Aunque en ocasiones Lichtenberg anota posibles tramas fantásticas, es Nicolas Chamfort quien junto a la variada brevedad, a la modestia y el carácter personal de sus escritos añade un rasgo nuevo: la narración. Relatos pequeños hubo desde antiguo, pero normalmente con tendencia moralista; en las “bagatelas” de Chamfort, según Albert Camus, encontraríamos un “novela desorganizada”. Por tanto, si el cuentista se expresaba anteriormente con tintes morales (lo que casi siempre estropeaba su obra), ahora es el moralista quien se expresa con pulso narrativo, lo que resulta distinto y novedoso, como si fuera un fabulista sin didactismo.
Un Esopo sin moralejas o amoral es precisamente Ambrose Bierce en su Fabulario Fantástico, y fantástico también amén de anecdótico parece Charles Nodier y su colección Infernaliana, mientras Turgueniev escribe al final de su vida piezas varias (sueños, minicuentos y escenas) que se compilarán en un volumen de retales.

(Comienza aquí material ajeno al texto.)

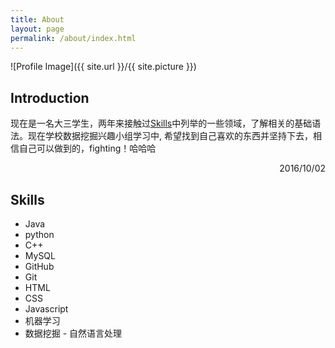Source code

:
 ```yaml
---
title: About
layout: page
permalink: /about/index.html
---
```

![Profile Image]({{ site.url }}/{{ site.picture }})

## Introduction

现在是一名大三学生，两年来接触过[Skills](#skills)中列举的一些领域，了解相关的基础语法。现在学校数据挖掘兴趣小组学习中, 希望找到自己喜欢的东西并坚持下去，相信自己可以做到的，fighting！哈哈哈
<p style="text-align:right">2016/10/02</p>

## Skills


- Java
- python
- C++
- MySQL
- GitHub
- Git
- HTML
- CSS
- Javascript
- 机器学习
- 数据挖掘
- 自然语言处理
<!-- 
<h2>Projects</h2>

<ul>
	<li><a href="https://github.com/">Lorem Lorem</a></li>
	<li><a href="https://github.com/">Ipsum Dolor</a></li>
	<li><a href="https://github.com/">Dolor Lorem</a></li>
</ul>
 -->
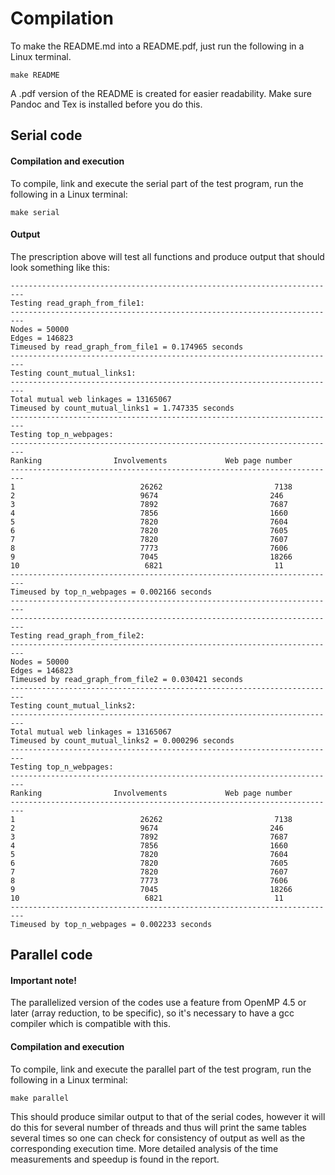 # Compilation

To make the README.md into a README.pdf, just run the following in a Linux terminal.

```terminal
make README
```
A .pdf version of the README is created for easier readability.
Make sure Pandoc and Tex is installed before you do this.

## Serial code

#### Compilation and execution
To compile, link and execute the serial part of the test program, run the following in a Linux terminal:

```terminal
make serial
```

#### Output
The prescription above will test all functions and produce output that should look something like this:

```terminal
-------------------------------------------------------------------------
Testing read_graph_from_file1:
-------------------------------------------------------------------------
Nodes = 50000
Edges = 146823
Timeused by read_graph_from_file1 = 0.174965 seconds
-------------------------------------------------------------------------
Testing count_mutual_links1:
-------------------------------------------------------------------------
Total mutual web linkages = 13165067
Timeused by count_mutual_links1 = 1.747335 seconds
-------------------------------------------------------------------------
Testing top_n_webpages:
-------------------------------------------------------------------------
Ranking                Involvements             Web page number
-------------------------------------------------------------------------
1                            26262                         7138
2                            9674                         246
3                            7892                         7687
4                            7856                         1660
5                            7820                         7604
6                            7820                         7605
7                            7820                         7607
8                            7773                         7606
9                            7045                         18266
10                            6821                         11
-------------------------------------------------------------------------
Timeused by top_n_webpages = 0.002166 seconds
-------------------------------------------------------------------------
-------------------------------------------------------------------------
Testing read_graph_from_file2:
-------------------------------------------------------------------------
Nodes = 50000
Edges = 146823
Timeused by read_graph_from_file2 = 0.030421 seconds
-------------------------------------------------------------------------
Testing count_mutual_links2:
-------------------------------------------------------------------------
Total mutual web linkages = 13165067
Timeused by count_mutual_links2 = 0.000296 seconds
-------------------------------------------------------------------------
Testing top_n_webpages:
-------------------------------------------------------------------------
Ranking                Involvements             Web page number
-------------------------------------------------------------------------
1                            26262                         7138
2                            9674                         246
3                            7892                         7687
4                            7856                         1660
5                            7820                         7604
6                            7820                         7605
7                            7820                         7607
8                            7773                         7606
9                            7045                         18266
10                            6821                         11
-------------------------------------------------------------------------
Timeused by top_n_webpages = 0.002233 seconds
```

## Parallel code

#### Important note!
The parallelized version of the codes use a feature from OpenMP 4.5 or later (array reduction, to be specific), so it's necessary to have a gcc compiler which is compatible with this.


#### Compilation and execution
To compile, link and execute the parallel part of the test program, run the following in a Linux terminal:

```terminal
make parallel
```

This should produce similar output to that of the serial codes, however it will do this for several number of threads
and thus will print the same tables several times so one can check for consistency of output as well as the
corresponding execution time. More detailed analysis of the time measurements and speedup is found in the report.
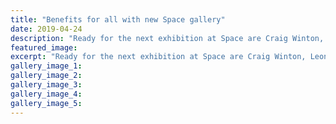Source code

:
 ```yaml
---
title: "Benefits for all with new Space gallery"
date: 2019-04-24
description: "Ready for the next exhibition at Space are Craig Winton, Leonie Sharp and Sarah Williams..."
featured_image: 
excerpt: "Ready for the next exhibition at Space are Craig Winton, Leonie Sharp and Sarah Williams."
gallery_image_1: 
gallery_image_2: 
gallery_image_3: 
gallery_image_4: 
gallery_image_5: 
---
```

Estas minucias ya están aliadas con el relato, pero se las llama todavía “poemas en prosa”, siguiendo la pauta del maestro Baudelaire y de Aloysius Bertrand, que iniciaron la senda continuada después por Kafka, quien vuelve a fundar definitivamente el género que hoy llamamos minicuento o microrrelato con los rasgos que accidental y explícitamente poseen sus anotaciones de cuaderno: fragmentarismo y unidad erizoidea, ambigüedad, concisión lacónica, autoexploración, tendencia a la tesis y ocasional golpe de efecto, sentido lúdico, densidad lingüística... Se trata de brevedades, es cierto, pero con la singularidad de crecer a medida que se las poda.